Start of SUPPLIED DATA

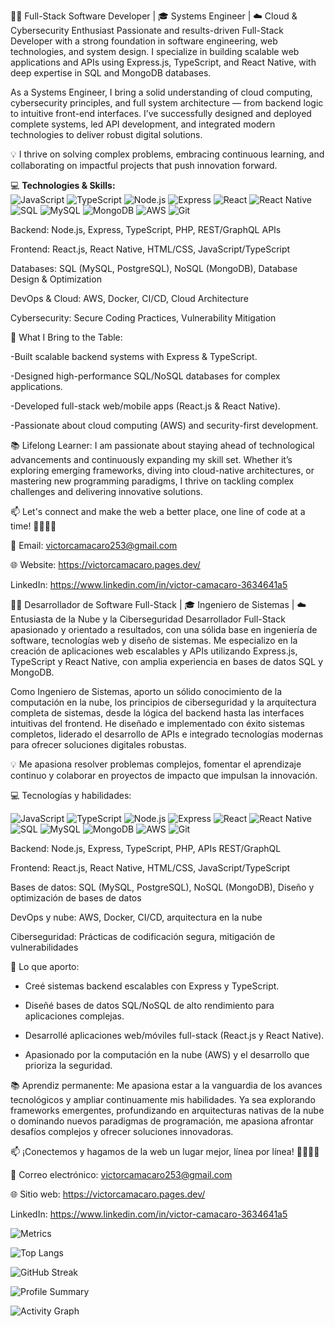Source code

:
👨‍💻 Full-Stack Software Developer | 🎓 Systems Engineer | ☁️ Cloud & Cybersecurity Enthusiast
Passionate and results-driven Full-Stack Developer with a strong foundation in software engineering, web technologies, and system design. I specialize in building scalable web applications and APIs using Express.js, TypeScript, and React Native, with deep expertise in SQL and MongoDB databases.

As a Systems Engineer, I bring a solid understanding of cloud computing, cybersecurity principles, and full system architecture — from backend logic to intuitive front-end interfaces. I’ve successfully designed and deployed complete systems, led API development, and integrated modern technologies to deliver robust digital solutions.

💡 I thrive on solving complex problems, embracing continuous learning, and collaborating on impactful projects that push innovation forward.

💻 **Technologies & Skills:**  
![JavaScript](https://img.shields.io/badge/-JavaScript-F7DF1E?logo=javascript&logoColor=black)
![TypeScript](https://img.shields.io/badge/-TypeScript-3178C6?logo=typescript&logoColor=white)
![Node.js](https://img.shields.io/badge/-Node.js-339933?logo=node.js&logoColor=white)
![Express](https://img.shields.io/badge/-Express-000000?logo=express&logoColor=white)
![React](https://img.shields.io/badge/-React-61DAFB?logo=react&logoColor=black)
![React Native](https://img.shields.io/badge/-React_Native-61DAFB?logo=react&logoColor=black)
![SQL](https://img.shields.io/badge/SQL-003B57?logo=amazon-dynamodb&logoColor=white) 
![MySQL](https://img.shields.io/badge/MySQL-4479A1?logo=mysql&logoColor=white)
![MongoDB](https://img.shields.io/badge/MongoDB-47A248?logo=mongodb&logoColor=white)
![AWS](https://img.shields.io/badge/-AWS-232F3E?logo=amazon-aws&logoColor=white)
![Git](https://img.shields.io/badge/-Git-F05032?logo=git&logoColor=white)


Backend: Node.js, Express, TypeScript, PHP, REST/GraphQL APIs

Frontend: React.js, React Native, HTML/CSS, JavaScript/TypeScript

Databases: SQL (MySQL, PostgreSQL), NoSQL (MongoDB), Database Design & Optimization

DevOps & Cloud: AWS, Docker, CI/CD, Cloud Architecture

Cybersecurity: Secure Coding Practices, Vulnerability Mitigation

🔧 What I Bring to the Table:

-Built scalable backend systems with Express & TypeScript.

-Designed high-performance SQL/NoSQL databases for complex applications.

-Developed full-stack web/mobile apps (React.js & React Native).

-Passionate about cloud computing (AWS) and security-first development.

📚 Lifelong Learner:
I am passionate about staying ahead of technological advancements and continuously expanding my skill set. Whether it’s exploring emerging frameworks, diving into cloud-native architectures, or mastering new programming paradigms, I thrive on tackling complex challenges and delivering innovative solutions.

📫 Let's connect and make the web a better place, one line of code at a time! 👨‍💻🌐🚀

📧 Email: victorcamacaro253@gmail.com

🌐 Website:  https://victorcamacaro.pages.dev/

LinkedIn: https://www.linkedin.com/in/victor-camacaro-3634641a5


👨‍💻 Desarrollador de Software Full-Stack | 🎓 Ingeniero de Sistemas | ☁️ Entusiasta de la Nube y la Ciberseguridad
Desarrollador Full-Stack apasionado y orientado a resultados, con una sólida base en ingeniería de software, tecnologías web y diseño de sistemas. Me especializo en la creación de aplicaciones web escalables y APIs utilizando Express.js, TypeScript y React Native, con amplia experiencia en bases de datos SQL y MongoDB.

Como Ingeniero de Sistemas, aporto un sólido conocimiento de la computación en la nube, los principios de ciberseguridad y la arquitectura completa de sistemas, desde la lógica del backend hasta las interfaces intuitivas del frontend. He diseñado e implementado con éxito sistemas completos, liderado el desarrollo de APIs e integrado tecnologías modernas para ofrecer soluciones digitales robustas.

💡 Me apasiona resolver problemas complejos, fomentar el aprendizaje continuo y colaborar en proyectos de impacto que impulsan la innovación.

💻 Tecnologías y habilidades:

![JavaScript](https://img.shields.io/badge/-JavaScript-F7DF1E?logo=javascript&logoColor=black)
![TypeScript](https://img.shields.io/badge/-TypeScript-3178C6?logo=typescript&logoColor=white)
![Node.js](https://img.shields.io/badge/-Node.js-339933?logo=node.js&logoColor=white)
![Express](https://img.shields.io/badge/-Express-000000?logo=express&logoColor=white)
![React](https://img.shields.io/badge/-React-61DAFB?logo=react&logoColor=black)
![React Native](https://img.shields.io/badge/-React_Native-61DAFB?logo=react&logoColor=black)
![SQL](https://img.shields.io/badge/SQL-003B57?logo=amazon-dynamodb&logoColor=white) 
![MySQL](https://img.shields.io/badge/MySQL-4479A1?logo=mysql&logoColor=white)
![MongoDB](https://img.shields.io/badge/MongoDB-47A248?logo=mongodb&logoColor=white)
![AWS](https://img.shields.io/badge/-AWS-232F3E?logo=amazon-aws&logoColor=white)
![Git](https://img.shields.io/badge/-Git-F05032?logo=git&logoColor=white)

Backend: Node.js, Express, TypeScript, PHP, APIs REST/GraphQL

Frontend: React.js, React Native, HTML/CSS, JavaScript/TypeScript

Bases de datos: SQL (MySQL, PostgreSQL), NoSQL (MongoDB), Diseño y optimización de bases de datos

DevOps y nube: AWS, Docker, CI/CD, arquitectura en la nube

Ciberseguridad: Prácticas de codificación segura, mitigación de vulnerabilidades

🔧 Lo que aporto:

- Creé sistemas backend escalables con Express y TypeScript.

- Diseñé bases de datos SQL/NoSQL de alto rendimiento para aplicaciones complejas.

- Desarrollé aplicaciones web/móviles full-stack (React.js y React Native).

- Apasionado por la computación en la nube (AWS) y el desarrollo que prioriza la seguridad.

📚 Aprendiz permanente:
Me apasiona estar a la vanguardia de los avances tecnológicos y ampliar continuamente mis habilidades. Ya sea explorando frameworks emergentes, profundizando en arquitecturas nativas de la nube o dominando nuevos paradigmas de programación, me apasiona afrontar desafíos complejos y ofrecer soluciones innovadoras.

📫 ¡Conectemos y hagamos de la web un lugar mejor, línea por línea! 👨‍💻🌐🚀

📧 Correo electrónico: victorcamacaro253@gmail.com

🌐 Sitio web: https://victorcamacaro.pages.dev/

LinkedIn: https://www.linkedin.com/in/victor-camacaro-3634641a5



![Metrics](https://github-readme-stats.vercel.app/api?username=victorcamacaro253&show_icons=true&theme=radical&include_all_commits=true&count_private=true)

![Top Langs](https://github-readme-stats.vercel.app/api/top-langs/?username=victorcamacaro253&layout=compact&theme=radical)

![GitHub Streak](https://streak-stats.demolab.com/?user=victorcamacaro253&theme=dark)

![Profile Summary](https://github-profile-summary-cards.vercel.app/api/cards/profile-details?username=victorcamacaro253&theme=github_dark)

![Activity Graph](https://github-readme-activity-graph.vercel.app/graph?username=victorcamacaro253&theme=react-dark&hide_border=true&area=true)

End of SUPPLIED DATA

PROBLEM TO WORK ON:
Return only the lines running from the start of the entries above to the line that contains "Passionate and results-driven", inclusive, and omit every picture.

EXPECTED ANSWER:
Source code

:
👨‍💻 Full-Stack Software Developer | 🎓 Systems Engineer | ☁️ Cloud & Cybersecurity Enthusiast
Passionate and results-driven Full-Stack Developer with a strong foundation in software engineering, web technologies, and system design. I specialize in building scalable web applications and APIs using Express.js, TypeScript, and React Native, with deep expertise in SQL and MongoDB databases.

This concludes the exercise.